Metamath Proof Explorer


Theorem ltrnateq

Description: If any atom (under W ) is not equal to its translation, so is any other atom. (Contributed by NM, 6-May-2013)

Ref Expression
Hypotheses ltrn2eq.l
|- .<_ = ( le ` K )
ltrn2eq.a
|- A = ( Atoms ` K )
ltrn2eq.h
|- H = ( LHyp ` K )
ltrn2eq.t
|- T = ( ( LTrn ` K ) ` W )
Assertion ltrnateq
|- ( ( ( K e.

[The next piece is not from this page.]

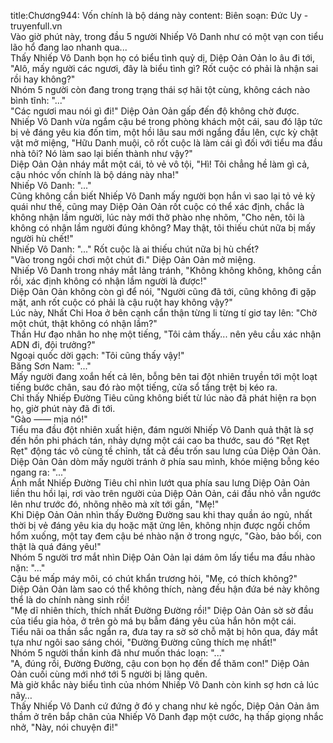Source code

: title:Chương944: Vốn chính là bộ dáng này
content:
Biên soạn: Đức Uy - truyenfull.vn<br>Vào giờ phút này, trong đầu 5 người Nhiếp Vô Danh như có một vạn con tiểu lão hổ đang lao nhanh qua...<br>Thấy Nhiếp Vô Danh bọn họ có biểu tình quỷ dị, Diệp Oản Oản lo âu đi tới, "Alô, mấy người các ngươi, đây là biểu tình gì? Rốt cuộc có phải là nhận sai rồi hay không?"<br>Nhóm 5 người còn đang trong trạng thái sợ hãi tột cùng, không cách nào bình tĩnh: "..."<br>"Các ngươi mau nói gì đi!" Diệp Oản Oản gấp đến độ không chờ được.<br>Nhiếp Vô Danh vừa ngắm cậu bé trong phòng khách một cái, sau đó lập tức bị vẻ đáng yêu kia đốn tim, một hồi lâu sau mới ngẩng đầu lên, cực kỳ chật vật mở miệng, "Hữu Danh muội, cô rốt cuộc là làm cái gì đối với tiểu ma đầu nhà tôi? Nó làm sao lại biến thành như vậy?"<br>Diệp Oản Oản nháy mắt một cái, tỏ vẻ vô tội, "Hì! Tôi chẳng hề làm gì cả, cậu nhóc vốn chính là bộ dáng này nha!"<br>Nhiếp Vô Danh: "..."<br>Cũng không cần biết Nhiếp Vô Danh mấy người bọn hắn vì sao lại tỏ vẻ kỳ quái như thế, cũng may Diệp Oản Oản rốt cuộc có thể xác định, chắc là không nhận lầm người, lúc này mới thở phào nhẹ nhõm, "Cho nên, tôi là không có nhận lầm người đúng không? May thật, tôi thiếu chút nữa bị mấy người hù chết!"<br>Nhiếp Vô Danh: "..." Rốt cuộc là ai thiếu chút nữa bị hù chết?<br>"Vào trong ngồi chơi một chút đi." Diệp Oản Oản mở miệng.<br>Nhiếp Vô Danh trong nháy mắt lảng tránh, "Không không không, không cần rồi, xác định không có nhận lầm người là được!"<br>Diệp Oản Oản không còn gì để nói, "Người cũng đã tới, cũng không đi gặp mặt, anh rốt cuộc có phải là cậu ruột hay không vậy?"<br>Lúc này, Nhất Chi Hoa ở bên cạnh cẩn thận từng li từng tí giơ tay lên: "Chờ một chút, thật không có nhận lầm?"<br>Thần Hư đạo nhân ho nhẹ một tiếng, "Tôi cảm thấy... nên yêu cầu xác nhận ADN đi, đội trưởng?"<br>Ngoại quốc dời gạch: "Tôi cũng thấy vậy!"<br>Băng Sơn Nam: "..."<br>Mấy người đang xoắn hết cả lên, bỗng bên tai đột nhiên truyền tới một loạt tiếng bước chân, sau đó rào một tiếng, cửa sổ tầng trệt bị kéo ra.<br>Chỉ thấy Nhiếp Đường Tiêu cũng không biết từ lúc nào đã phát hiện ra bọn họ, giờ phút này đã đi tới.<br>"Gào —— mịa nó!"<br>Tiểu ma đầu đột nhiên xuất hiện, đám người Nhiếp Vô Danh quả thật là sợ đến hồn phi phách tán, nhảy dựng một cái cao ba thước, sau đó "Rẹt Rẹt Rẹt" động tác vô cùng tề chỉnh, tất cả đều trốn sau lưng của Diệp Oản Oản.<br>Diệp Oản Oản dòm mấy người tránh ở phía sau mình, khóe miệng bỗng kéo ngang ra: "..."<br>Ánh mắt Nhiếp Đường Tiêu chỉ nhìn lướt qua phía sau lưng Diệp Oản Oản liền thu hồi lại, rơi vào trên người của Diệp Oản Oản, cái đầu nhỏ vẫn ngước lên như trước đó, nhõng nhẽo mà xít tới gần, "Mẹ!"<br>Khi Diệp Oản Oản nhìn thấy Đường Đường sau khi thay quần áo ngủ, nhất thời bị vẻ đáng yêu kia dụ hoặc mặt ửng lên, không nhịn được ngồi chồm hổm xuống, một tay đem cậu bé nhào nặn ở trong ngực, "Gào, bảo bối, con thật là quá đáng yêu!"<br>Nhóm 5 người trơ mắt nhìn Diệp Oản Oản lại dám ôm lấy tiểu ma đầu nhào nặn: "..."<br>Cậu bé mấp máy môi, có chút khẩn trương hỏi, "Mẹ, có thích không?"<br>Diệp Oản Oản làm sao có thể không thích, nàng đều hận đứa bé này không thể là do chính nàng sinh rồi!<br>"Mẹ dĩ nhiên thích, thích nhất Đường Đường rồi!" Diệp Oản Oản sờ sờ đầu của tiểu gia hỏa, ở trên gò má bụ bẫm đáng yêu của hắn hôn một cái.<br>Tiểu nãi oa thần sắc ngẩn ra, đưa tay ra sờ sờ chỗ mặt bị hôn qua, đáy mắt tựa như ngôi sao sáng chói, "Đường Đường cũng thích mẹ nhất!"<br>Nhóm 5 người thần kinh đã như muốn thác loạn: "..."<br>"A, đúng rồi, Đường Đường, cậu con bọn họ đến để thăm con!" Diệp Oản Oản cuối cùng mới nhớ tới 5 người bị lãng quên.<br>Mà giờ khắc này biểu tình của nhóm Nhiếp Vô Danh còn kinh sợ hơn cả lúc nãy…<br>Thấy Nhiếp Vô Danh cứ đứng ở đó y chang như kẻ ngốc, Diệp Oản Oản âm thầm ở trên bắp chân của Nhiếp Vô Danh đạp một cước, hạ thấp giọng nhắc nhở, "Này, nói chuyện đi!"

HL /\ W e. H ) /\ ( F e. T /\ ( P e. A /\ -. P .<_ W ) /\ ( Q e. A /\ -. Q .<_ W ) ) /\ ( F ` P ) = P ) -> ( F ` Q ) = Q )

Proof

Step Hyp Ref Expression
1 ltrn2eq.l
 |-  .<_ = ( le ` K )
2 ltrn2eq.a
 |-  A = ( Atoms ` K )
3 ltrn2eq.h
 |-  H = ( LHyp ` K )
4 ltrn2eq.t
 |-  T = ( ( LTrn ` K ) ` W )
5 1 2 3 4 ltrn2ateq
 |-  ( ( ( K e. HL /\ W e. H ) /\ ( F e. T /\ ( P e. A /\ -. P .<_ W ) /\ ( Q e. A /\ -. Q .<_ W ) ) ) -> ( ( F ` P ) = P <-> ( F ` Q ) = Q ) )
6 5 biimp3a
 |-  ( ( ( K e. HL /\ W e. H ) /\ ( F e. T /\ ( P e. A /\ -. P .<_ W ) /\ ( Q e. A /\ -. Q .<_ W ) ) /\ ( F ` P ) = P ) -> ( F ` Q ) = Q )